*Task*: Review the material and extract every line in which the word "http" occurs.

━━━━━━━━

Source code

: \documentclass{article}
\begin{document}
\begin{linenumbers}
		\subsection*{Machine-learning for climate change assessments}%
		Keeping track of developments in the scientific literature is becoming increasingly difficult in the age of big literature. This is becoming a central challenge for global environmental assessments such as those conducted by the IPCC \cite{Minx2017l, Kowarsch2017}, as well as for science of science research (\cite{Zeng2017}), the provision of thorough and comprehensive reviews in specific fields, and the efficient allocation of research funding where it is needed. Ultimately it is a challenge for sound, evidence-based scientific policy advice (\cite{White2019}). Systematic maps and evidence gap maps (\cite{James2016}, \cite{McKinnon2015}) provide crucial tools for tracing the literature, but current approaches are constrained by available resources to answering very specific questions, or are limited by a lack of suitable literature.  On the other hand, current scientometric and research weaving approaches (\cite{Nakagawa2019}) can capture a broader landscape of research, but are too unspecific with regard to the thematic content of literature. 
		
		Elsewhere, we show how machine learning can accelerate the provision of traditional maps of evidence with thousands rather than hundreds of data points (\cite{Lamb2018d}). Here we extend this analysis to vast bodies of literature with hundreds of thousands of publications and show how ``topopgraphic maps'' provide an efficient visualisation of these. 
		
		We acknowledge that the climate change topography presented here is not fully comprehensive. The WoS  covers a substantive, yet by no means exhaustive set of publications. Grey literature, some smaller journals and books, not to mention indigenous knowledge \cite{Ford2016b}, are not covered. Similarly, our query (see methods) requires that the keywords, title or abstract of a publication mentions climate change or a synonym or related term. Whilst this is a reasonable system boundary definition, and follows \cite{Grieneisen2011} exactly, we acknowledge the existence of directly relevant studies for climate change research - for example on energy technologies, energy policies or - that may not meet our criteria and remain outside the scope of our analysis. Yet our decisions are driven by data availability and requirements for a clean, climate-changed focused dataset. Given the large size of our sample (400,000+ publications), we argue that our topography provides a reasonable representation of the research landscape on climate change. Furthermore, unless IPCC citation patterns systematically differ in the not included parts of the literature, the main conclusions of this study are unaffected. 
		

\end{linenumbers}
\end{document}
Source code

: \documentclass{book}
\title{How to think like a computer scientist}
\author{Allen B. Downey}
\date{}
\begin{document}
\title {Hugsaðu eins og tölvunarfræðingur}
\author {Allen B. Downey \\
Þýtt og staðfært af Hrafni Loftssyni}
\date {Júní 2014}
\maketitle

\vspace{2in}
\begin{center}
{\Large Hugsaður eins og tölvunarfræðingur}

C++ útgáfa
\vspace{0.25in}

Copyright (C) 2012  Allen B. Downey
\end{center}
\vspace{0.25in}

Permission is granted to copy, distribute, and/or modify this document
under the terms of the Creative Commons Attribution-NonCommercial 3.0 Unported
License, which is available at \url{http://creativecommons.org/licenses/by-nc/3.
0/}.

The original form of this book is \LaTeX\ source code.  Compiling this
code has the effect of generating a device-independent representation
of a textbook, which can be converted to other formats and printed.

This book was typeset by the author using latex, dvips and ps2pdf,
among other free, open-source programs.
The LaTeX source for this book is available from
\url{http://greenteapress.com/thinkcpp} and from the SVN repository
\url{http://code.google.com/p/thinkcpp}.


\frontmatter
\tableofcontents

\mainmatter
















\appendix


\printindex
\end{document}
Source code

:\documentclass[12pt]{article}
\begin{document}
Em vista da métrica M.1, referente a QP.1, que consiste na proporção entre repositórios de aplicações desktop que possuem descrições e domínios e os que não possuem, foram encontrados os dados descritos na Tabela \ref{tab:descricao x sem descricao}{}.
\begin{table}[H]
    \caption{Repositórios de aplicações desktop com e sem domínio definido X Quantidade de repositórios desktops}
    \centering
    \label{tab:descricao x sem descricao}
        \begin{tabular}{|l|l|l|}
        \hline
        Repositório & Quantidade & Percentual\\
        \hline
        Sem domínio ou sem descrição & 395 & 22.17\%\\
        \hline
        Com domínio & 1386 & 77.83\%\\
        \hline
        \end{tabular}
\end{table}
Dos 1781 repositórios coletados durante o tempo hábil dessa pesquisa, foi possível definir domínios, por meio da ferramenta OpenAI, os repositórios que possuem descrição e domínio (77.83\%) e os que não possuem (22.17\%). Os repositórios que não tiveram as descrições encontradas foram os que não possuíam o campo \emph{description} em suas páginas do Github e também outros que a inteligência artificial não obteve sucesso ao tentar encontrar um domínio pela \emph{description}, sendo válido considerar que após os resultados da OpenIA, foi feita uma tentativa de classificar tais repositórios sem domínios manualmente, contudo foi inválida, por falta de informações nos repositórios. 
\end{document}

━━━━━━━━

*Expected answer*:
License, which is available at \url{http://creativecommons.org/licenses/by-nc/3.
\url{http://greenteapress.com/thinkcpp} and from the SVN repository
\url{http://code.google.com/p/thinkcpp}.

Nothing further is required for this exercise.